◆ Problem ◆
In the listing beneath this line, copy exactly the lines starting with the one containing "- **특징**: 빠른 캡처" and going on through the one containing "### 🔐 보안 및 소프트웨어".

----

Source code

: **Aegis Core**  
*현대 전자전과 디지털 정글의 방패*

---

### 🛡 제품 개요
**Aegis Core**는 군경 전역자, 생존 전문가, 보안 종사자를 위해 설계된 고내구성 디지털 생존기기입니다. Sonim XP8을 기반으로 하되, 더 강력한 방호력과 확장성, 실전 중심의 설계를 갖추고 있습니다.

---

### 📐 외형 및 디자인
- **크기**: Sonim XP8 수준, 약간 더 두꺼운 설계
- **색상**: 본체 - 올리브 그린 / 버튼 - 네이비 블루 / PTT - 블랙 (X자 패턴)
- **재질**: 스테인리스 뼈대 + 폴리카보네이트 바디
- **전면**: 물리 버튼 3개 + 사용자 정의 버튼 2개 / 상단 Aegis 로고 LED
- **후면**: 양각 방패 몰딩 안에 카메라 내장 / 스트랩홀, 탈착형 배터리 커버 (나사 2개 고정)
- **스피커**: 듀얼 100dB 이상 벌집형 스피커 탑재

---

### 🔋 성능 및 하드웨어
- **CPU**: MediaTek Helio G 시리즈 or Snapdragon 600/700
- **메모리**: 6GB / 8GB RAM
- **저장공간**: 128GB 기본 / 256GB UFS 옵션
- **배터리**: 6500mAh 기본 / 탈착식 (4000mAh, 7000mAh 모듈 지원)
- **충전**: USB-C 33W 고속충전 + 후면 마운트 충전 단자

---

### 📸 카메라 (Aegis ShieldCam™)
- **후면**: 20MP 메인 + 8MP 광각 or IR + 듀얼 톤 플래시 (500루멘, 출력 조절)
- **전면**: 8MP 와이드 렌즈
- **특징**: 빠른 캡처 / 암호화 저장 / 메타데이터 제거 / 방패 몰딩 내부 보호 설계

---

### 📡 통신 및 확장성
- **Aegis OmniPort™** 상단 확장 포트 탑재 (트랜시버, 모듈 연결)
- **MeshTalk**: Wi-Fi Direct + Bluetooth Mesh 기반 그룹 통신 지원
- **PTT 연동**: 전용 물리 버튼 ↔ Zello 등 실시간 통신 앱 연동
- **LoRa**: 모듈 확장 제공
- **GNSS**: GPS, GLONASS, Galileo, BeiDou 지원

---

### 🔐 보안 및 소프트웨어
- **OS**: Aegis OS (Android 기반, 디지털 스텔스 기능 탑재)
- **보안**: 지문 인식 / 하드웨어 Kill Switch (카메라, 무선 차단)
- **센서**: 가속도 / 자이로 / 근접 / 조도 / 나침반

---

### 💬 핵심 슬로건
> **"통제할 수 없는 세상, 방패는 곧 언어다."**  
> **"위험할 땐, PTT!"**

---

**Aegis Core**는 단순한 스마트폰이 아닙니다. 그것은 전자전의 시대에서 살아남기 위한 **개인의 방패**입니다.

----

◆ Result of this task ◆
- **특징**: 빠른 캡처 / 암호화 저장 / 메타데이터 제거 / 방패 몰딩 내부 보호 설계

---

### 📡 통신 및 확장성
- **Aegis OmniPort™** 상단 확장 포트 탑재 (트랜시버, 모듈 연결)
- **MeshTalk**: Wi-Fi Direct + Bluetooth Mesh 기반 그룹 통신 지원
- **PTT 연동**: 전용 물리 버튼 ↔ Zello 등 실시간 통신 앱 연동
- **LoRa**: 모듈 확장 제공
- **GNSS**: GPS, GLONASS, Galileo, BeiDou 지원

---

### 🔐 보안 및 소프트웨어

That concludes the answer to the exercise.